Drawn steels are made through a specific technique called wire drawing, which is a technological operation involving the processing of various metal alloys, especially steel. Through a shaping process, drawing changes the shape of the raw material through plastic deformation thanks to the action of forces impressed by equipment and dies.
How drawn steels are obtained
The technique for obtaining drawn steels is based on an important characteristic: the ductility of the metal.
Specifically, the product is pulled through one or more calibrated holes having progressively decreasing cross sections. Typically, this is a shaping operation performed in cold (i.e., cold drawing) with specific machinery called drawing machines or multiple drawing machines (in case of multiple reduction phases).
Essentially, the technological operation of drawing allows the material to be modified until the desired shape and section are achieved. This technique is also used when it is necessary to reduce tolerances or work harden the metal.
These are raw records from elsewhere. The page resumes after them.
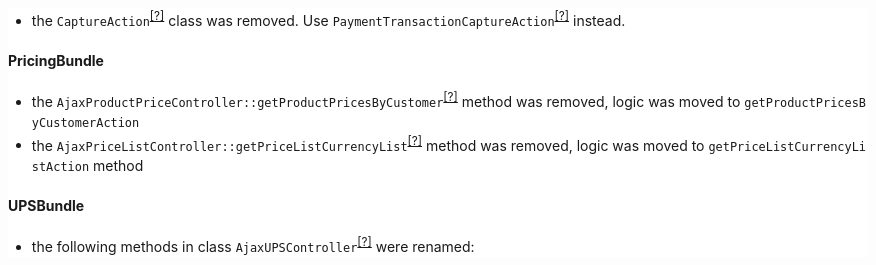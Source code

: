 * the `CaptureAction`<sup>[[?]](https://github.com/orocommerce/orocommerce/tree/1.1.0/src/Oro/Bundle/PaymentBundle/Action/CaptureAction.php#L7 "Oro\Bundle\PaymentBundle\Action\CaptureAction")</sup> class was removed. Use `PaymentTransactionCaptureAction`<sup>[[?]](https://github.com/orocommerce/orocommerce/tree/1.2.0/src/Oro/Bundle/PaymentBundle/Action/PaymentTransactionCaptureAction.php "Oro\Bundle\PaymentBundle\Action\PaymentTransactionCaptureAction")</sup> instead.
#### PricingBundle
* the `AjaxProductPriceController::getProductPricesByCustomer`<sup>[[?]](https://github.com/orocommerce/orocommerce/tree/1.1.0/src/Oro/Bundle/PricingBundle/Controller/AjaxProductPriceController.php#L26 "Oro\Bundle\PricingBundle\Controller\AjaxProductPriceController")</sup> method was removed, logic was moved to `getProductPricesByCustomerAction`
* the `AjaxPriceListController::getPriceListCurrencyList`<sup>[[?]](https://github.com/orocommerce/orocommerce/tree/1.1.0/src/Oro/Bundle/PricingBundle/Controller/AjaxPriceListController.php#L63 "Oro\Bundle\PricingBundle\Controller\AjaxPriceListController::getPriceListCurrencyList")</sup> method was removed, logic was moved to `getPriceListCurrencyListAction` method
#### UPSBundle
* the following methods in class `AjaxUPSController`<sup>[[?]](https://github.com/orocommerce/orocommerce/tree/1.2.0/src/Oro/Bundle/UPSBundle/Controller/AjaxUPSController.php "Oro\Bundle\UPSBundle\Controller\AjaxUPSController")</sup> were renamed:
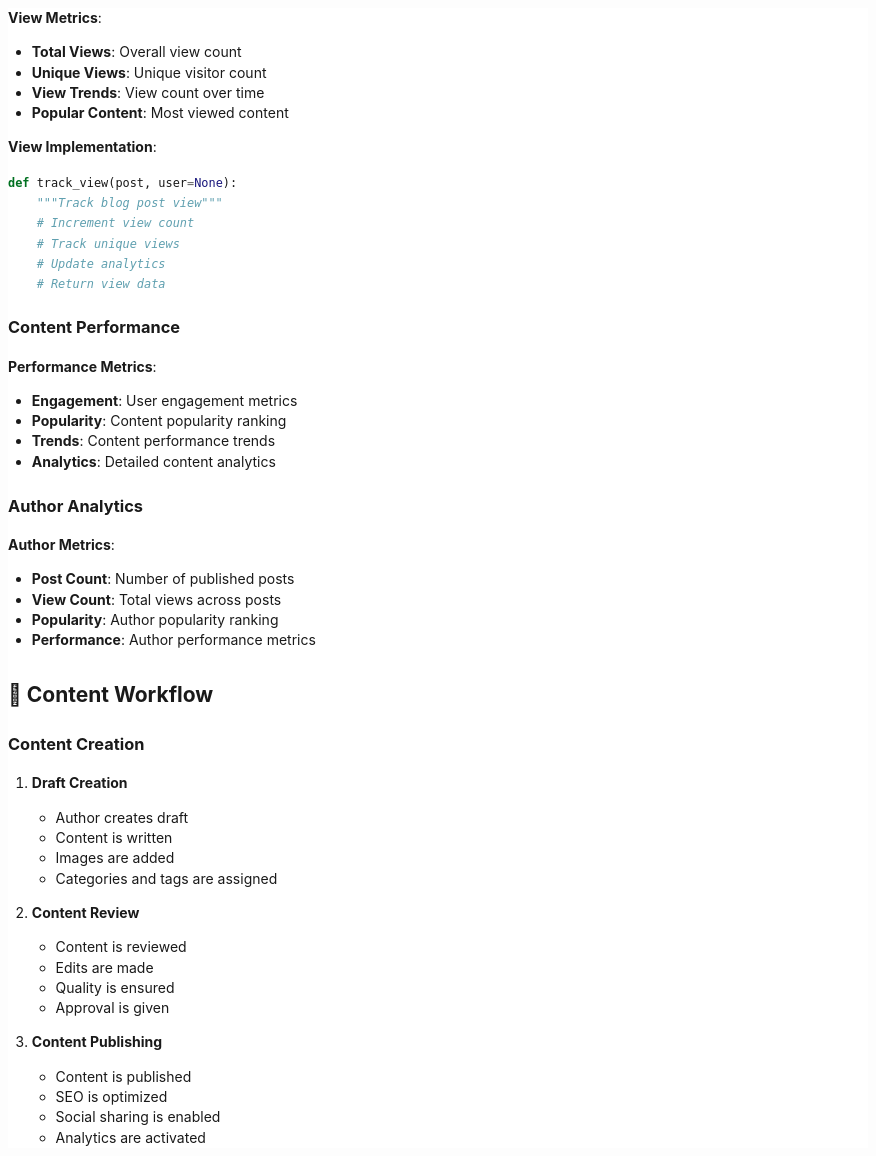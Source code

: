 **View Metrics**:
- **Total Views**: Overall view count
- **Unique Views**: Unique visitor count
- **View Trends**: View count over time
- **Popular Content**: Most viewed content

**View Implementation**:
```python
def track_view(post, user=None):
    """Track blog post view"""
    # Increment view count
    # Track unique views
    # Update analytics
    # Return view data
```

### Content Performance

**Performance Metrics**:
- **Engagement**: User engagement metrics
- **Popularity**: Content popularity ranking
- **Trends**: Content performance trends
- **Analytics**: Detailed content analytics

### Author Analytics

**Author Metrics**:
- **Post Count**: Number of published posts
- **View Count**: Total views across posts
- **Popularity**: Author popularity ranking
- **Performance**: Author performance metrics

## 🔄 Content Workflow

### Content Creation

1. **Draft Creation**
   - Author creates draft
   - Content is written
   - Images are added
   - Categories and tags are assigned

2. **Content Review**
   - Content is reviewed
   - Edits are made
   - Quality is ensured
   - Approval is given

3. **Content Publishing**
   - Content is published
   - SEO is optimized
   - Social sharing is enabled
   - Analytics are activated
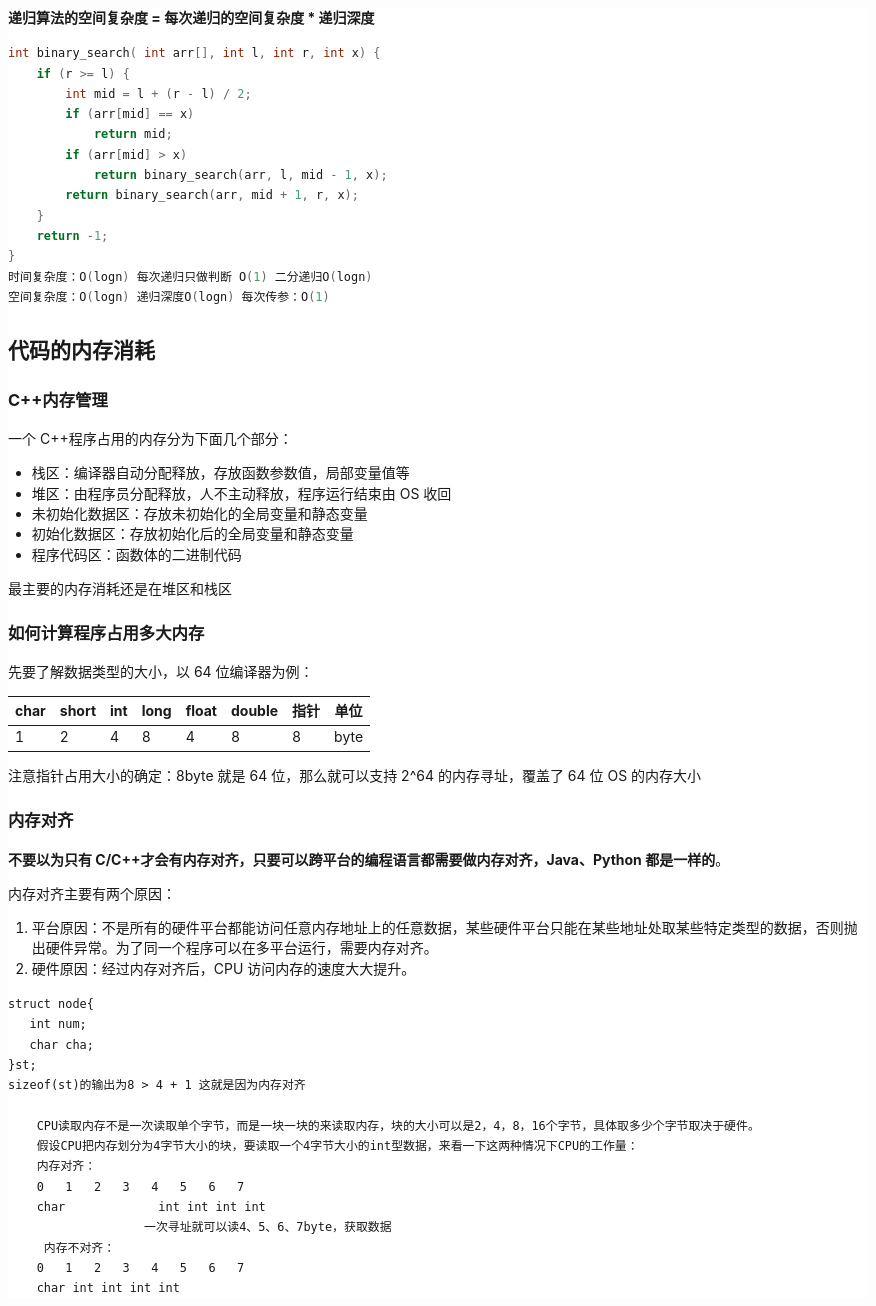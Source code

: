 **递归算法的空间复杂度 = 每次递归的空间复杂度 \* 递归深度**

```c++
int binary_search( int arr[], int l, int r, int x) {
    if (r >= l) {
        int mid = l + (r - l) / 2;
        if (arr[mid] == x)
            return mid;
        if (arr[mid] > x)
            return binary_search(arr, l, mid - 1, x);
        return binary_search(arr, mid + 1, r, x);
    }
    return -1;
}
时间复杂度：O(logn) 每次递归只做判断 O(1) 二分递归O(logn)
空间复杂度：O(logn) 递归深度O(logn) 每次传参：O(1)
```

## 代码的内存消耗

### C++内存管理

一个 C++程序占用的内存分为下面几个部分：

- 栈区：编译器自动分配释放，存放函数参数值，局部变量值等
- 堆区：由程序员分配释放，人不主动释放，程序运行结束由 OS 收回
- 未初始化数据区：存放未初始化的全局变量和静态变量
- 初始化数据区：存放初始化后的全局变量和静态变量
- 程序代码区：函数体的二进制代码

最主要的内存消耗还是在堆区和栈区

### 如何计算程序占用多大内存

先要了解数据类型的大小，以 64 位编译器为例：

| char | short | int | long | float | double | 指针 | 单位 |
| ---- | ----- | --- | ---- | ----- | ------ | ---- | ---- |
| 1    | 2     | 4   | 8    | 4     | 8      | 8    | byte |

注意指针占用大小的确定：8byte 就是 64 位，那么就可以支持 2^64 的内存寻址，覆盖了 64 位 OS 的内存大小

### 内存对齐

**不要以为只有 C/C++才会有内存对齐，只要可以跨平台的编程语言都需要做内存对齐，Java、Python 都是一样的**。

内存对齐主要有两个原因：

1. 平台原因：不是所有的硬件平台都能访问任意内存地址上的任意数据，某些硬件平台只能在某些地址处取某些特定类型的数据，否则抛出硬件异常。为了同一个程序可以在多平台运行，需要内存对齐。
2. 硬件原因：经过内存对齐后，CPU 访问内存的速度大大提升。

```
struct node{
   int num;
   char cha;
}st;
sizeof(st)的输出为8 > 4 + 1 这就是因为内存对齐

    CPU读取内存不是一次读取单个字节，而是一块一块的来读取内存，块的大小可以是2，4，8，16个字节，具体取多少个字节取决于硬件。
    假设CPU把内存划分为4字节大小的块，要读取一个4字节大小的int型数据，来看一下这两种情况下CPU的工作量：
    内存对齐：
    0	1	2	3	4	5	6	7
    char             int int int int
                   一次寻址就可以读4、5、6、7byte，获取数据
     内存不对齐：
    0	1	2	3	4	5	6	7
    char int int int int
```
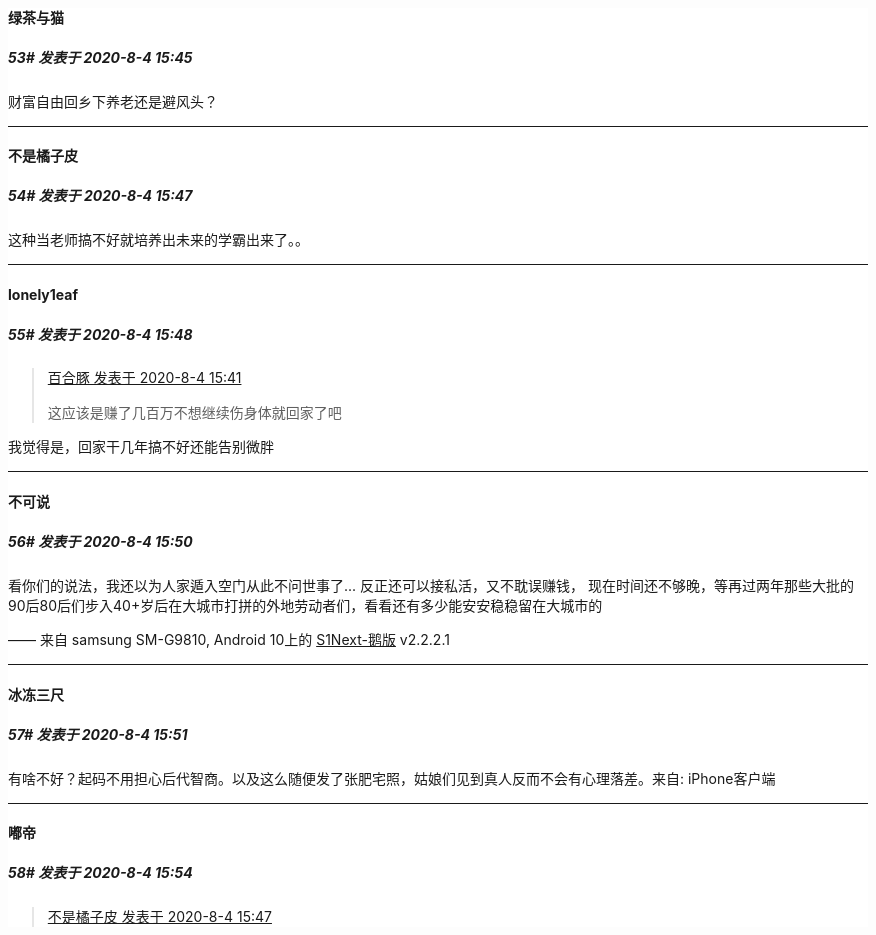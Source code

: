 ####  绿茶与猫  
##### 53#       发表于 2020-8-4 15:45


财富自由回乡下养老还是避风头？


-----

####  不是橘子皮  
##### 54#       发表于 2020-8-4 15:47


这种当老师搞不好就培养出未来的学霸出来了。。


-----

####  lonely1eaf  
##### 55#       发表于 2020-8-4 15:48


<blockquote><a href="httphttps://bbs.saraba1st.com/2b/forum.php?mod=redirect&amp;goto=findpost&amp;pid=48315361&amp;ptid=1953063" target="_blank">百合豚 发表于 2020-8-4 15:41</a>

这应该是赚了几百万不想继续伤身体就回家了吧</blockquote>
我觉得是，回家干几年搞不好还能告别微胖


-----

####  不可说  
##### 56#       发表于 2020-8-4 15:50


看你们的说法，我还以为人家遁入空门从此不问世事了...
反正还可以接私活，又不耽误赚钱，
现在时间还不够晚，等再过两年那些大批的90后80后们步入40+岁后在大城市打拼的外地劳动者们，看看还有多少能安安稳稳留在大城市的

—— 来自 samsung SM-G9810, Android 10上的 [S1Next-鹅版](https://github.com/ykrank/S1-Next/releases) v2.2.2.1


-----

####  冰冻三尺  
##### 57#       发表于 2020-8-4 15:51


有啥不好？起码不用担心后代智商。以及这么随便发了张肥宅照，姑娘们见到真人反而不会有心理落差。来自: iPhone客户端


-----

####  嘟帝  
##### 58#       发表于 2020-8-4 15:54


<blockquote><a href="httphttps://bbs.saraba1st.com/2b/forum.php?mod=redirect&amp;goto=findpost&amp;pid=48315412&amp;ptid=1953063" target="_blank">不是橘子皮 发表于 2020-8-4 15:47</a>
Characteristics of drawing:
- The volume of the material is unchanged
- No material is removed
- Steel work hardens
- Good surface finishes are obtained
- Products with precise dimensions and low tolerances are obtained
In addition, according to classifications of deforming processes, drawing belongs to the:
- Cold processes because usually the initial wire or bar are not preheated
- Massive forming processes, which differ from thin sheet forming processes
- Secondary machining processes (such as bending) because it transforms primary machining products (forged, rolled, extruded, drawn) into finished or semi-finished products. Machined products undergo minor changes in shape usually through bending (to form springs, hooks, staples, etc.) or other finishing operations (e.g., to make screws or the tips of fish hooks).
The purpose of drawing is thus to obtain tubes, wires, rods, and profiles of various shapes with high dimensional accuracy and good surface finish.